* Saved data entries:

■ ■ ■ ■ ■ ■ ■

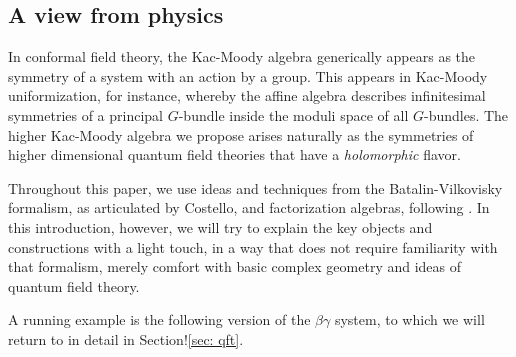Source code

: 


\subsection*{A view from physics}

In conformal field theory, the Kac-Moody algebra generically appears as the symmetry of a system with an action by a group. 
This appears in Kac-Moody uniformization, for instance, whereby the affine algebra describes infinitesimal symmetries of a principal $G$-bundle inside the moduli space of all $G$-bundles. 
The higher Kac-Moody algebra we propose arises naturally as the symmetries of higher dimensional quantum field theories that have a {\em holomorphic} flavor. 

Throughout this paper, we use ideas and techniques from the Batalin-Vilkovisky formalism, as articulated by Costello, and factorization algebras, following \cite{CG1,CG2}.
In this introduction, however, we will try to explain the key objects and constructions with a light touch,
in a way that does not require familiarity with that formalism,
merely comfort with basic complex geometry and ideas of quantum field theory.

A running example is the following version of the $\beta\gamma$ system, to which we will return to in detail in Section!\ref{sec: qft}.

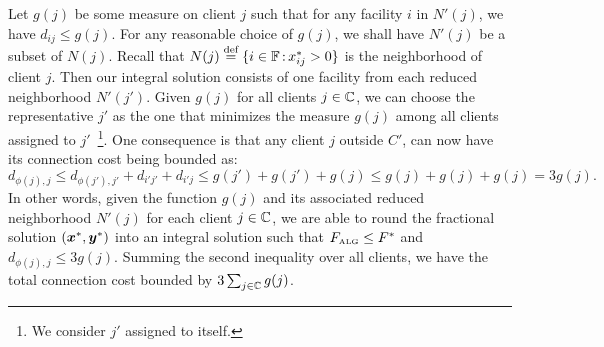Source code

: \documentclass[oneside,final]{ucr}
\begin{document}
Let $g(j)$ be some measure on client $j$ such that for any
facility $i$ in $N'(j)$, we have $d_{ij} \leq g(j)$. For any
reasonable choice of $g(j)$, we shall have $N'(j)$ be a
subset of $N(j)$. Recall that $N(j) \stackrel{\text{def}}{=} \{i\in\mathbb{F}
{\,:\,} x_{ij}^\ast > 0\}$ is the neighborhood of client
$j$. Then our integral solution consists of one facility
from each reduced neighborhood $N'(j')$. Given $g(j)$ for
all clients $j\in\mathbb{C}$, we can choose the
representative $j'$ as the one that minimizes the measure
$g(j)$ among all clients assigned to $j'$~\footnote{We
  consider $j'$ assigned to itself.}. One consequence is
that any client $j$ outside $C'$, can now have its
connection cost being bounded as:
\begin{equation*}
  d_{\phi(j), j} \leq d_{\phi(j'), j'} + d_{i'j'} + d_{i'j}
  \leq g(j') + g(j') + g(j) \leq g(j) + g(j) + g(j) = 3g(j).
\end{equation*}
In other words, given the function $g(j)$ and its associated
reduced neighborhood $N'(j)$ for each client $j\in
\mathbb{C}$, we are able to round the fractional solution
$(\boldsymbol{x}^\ast, \boldsymbol{y}^\ast)$ into an integral solution such that
$F_{\mbox{\tiny\rm ALG}} \leq F^\ast$ and $d_{\phi(j), j} \leq 3
g(j)$. Summing the second inequality over all clients, we
have the total connection cost bounded by
$3\sum_{j\in\mathbb{C}} g(j)$.
\end{document}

■ ■ ■ ■ ■ ■ ■

Would you retype the lines of the data above, from the one holding "from each reduced" through its final line, exactly and without adding any other line?

* Finished task:
from each reduced neighborhood $N'(j')$. Given $g(j)$ for
all clients $j\in\mathbb{C}$, we can choose the
representative $j'$ as the one that minimizes the measure
$g(j)$ among all clients assigned to $j'$~\footnote{We
  consider $j'$ assigned to itself.}. One consequence is
that any client $j$ outside $C'$, can now have its
connection cost being bounded as:
\begin{equation*}
  d_{\phi(j), j} \leq d_{\phi(j'), j'} + d_{i'j'} + d_{i'j}
  \leq g(j') + g(j') + g(j) \leq g(j) + g(j) + g(j) = 3g(j).
\end{equation*}
In other words, given the function $g(j)$ and its associated
reduced neighborhood $N'(j)$ for each client $j\in
\mathbb{C}$, we are able to round the fractional solution
$(\boldsymbol{x}^\ast, \boldsymbol{y}^\ast)$ into an integral solution such that
$F_{\mbox{\tiny\rm ALG}} \leq F^\ast$ and $d_{\phi(j), j} \leq 3
g(j)$. Summing the second inequality over all clients, we
have the total connection cost bounded by
$3\sum_{j\in\mathbb{C}} g(j)$.
\end{document}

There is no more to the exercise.